### ACTIVITY
Find how many lines below mention "vspace". Nothing but the number is needed.

### Pictures paired with source code
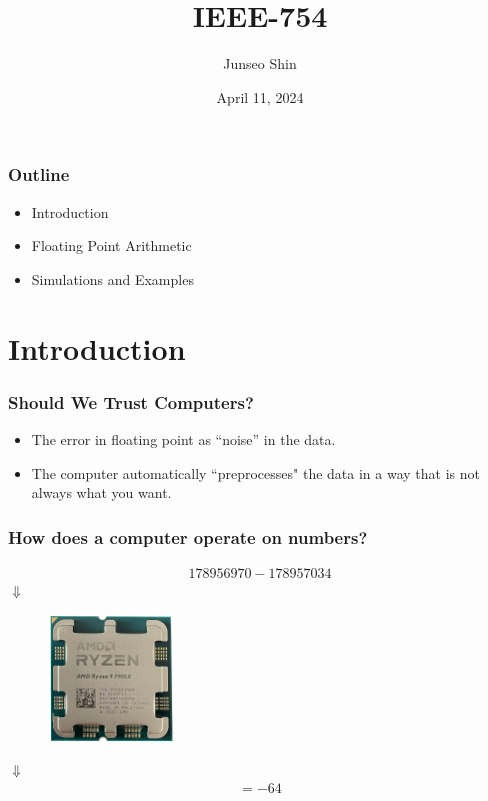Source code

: \documentclass[10pt]{beamer}
\title{IEEE-754}
\author{Junseo Shin}
\date{April 11, 2024}
\begin{document}
\maketitle
\begin{frame}
    \frametitle{Outline}
    \begin{itemize}
        \item Introduction
        \item Floating Point Arithmetic
        \item Simulations and Examples
    \end{itemize}
\end{frame}
\section{Introduction}
\begin{frame}
    \frametitle{Should We Trust Computers?}
    \begin{itemize}
        \item The error in floating point as ``noise'' in the data.
        \item The computer automatically ``preprocesses" the data in a way that is not always what you
        want. 
    \end{itemize}
\end{frame}
\begin{frame}
    \frametitle{How does a computer operate on numbers?}
    \begin{align*}
        178956970 - 178957034  %
    \end{align*} \vspace*{-\baselineskip}\pause
    \center $\Downarrow$
    \begin{figure}
        \centering
        \includegraphics[width=0.3\textwidth]{ryzen9.png}
    \end{figure}
    \vspace*{-\baselineskip}\pause
    $\Downarrow$
    \begin{align*}
        = -64
    \end{align*}
\end{frame}
\end{document}
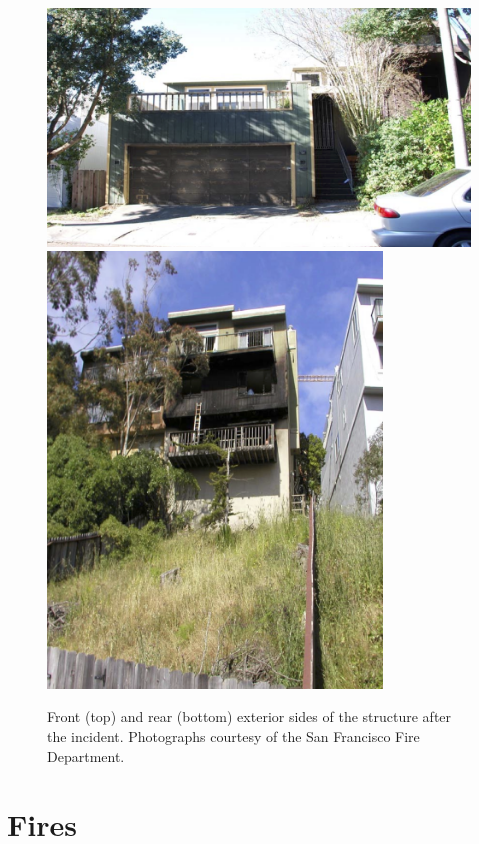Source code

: \documentclass[12pt,oneside]{book}
\begin{document}
\begin{figure}[!ht]
\includegraphics[width=5.50in]{../Figures/Post_Exterior_Front} \\
\vspace{0.1in}
\includegraphics[width=3.50in]{../Figures/Post_Exterior_Rear}
\caption[Front and rear exterior of the structure after the incident.]
{Front (top) and rear (bottom) exterior sides of the structure after the incident. Photographs courtesy of the San Francisco Fire Department.}
\label{fig:post_exterior}
\end{figure}

\section{Fires}
\label{sec:fires}
\end{document}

### EXERCISE RESULT
3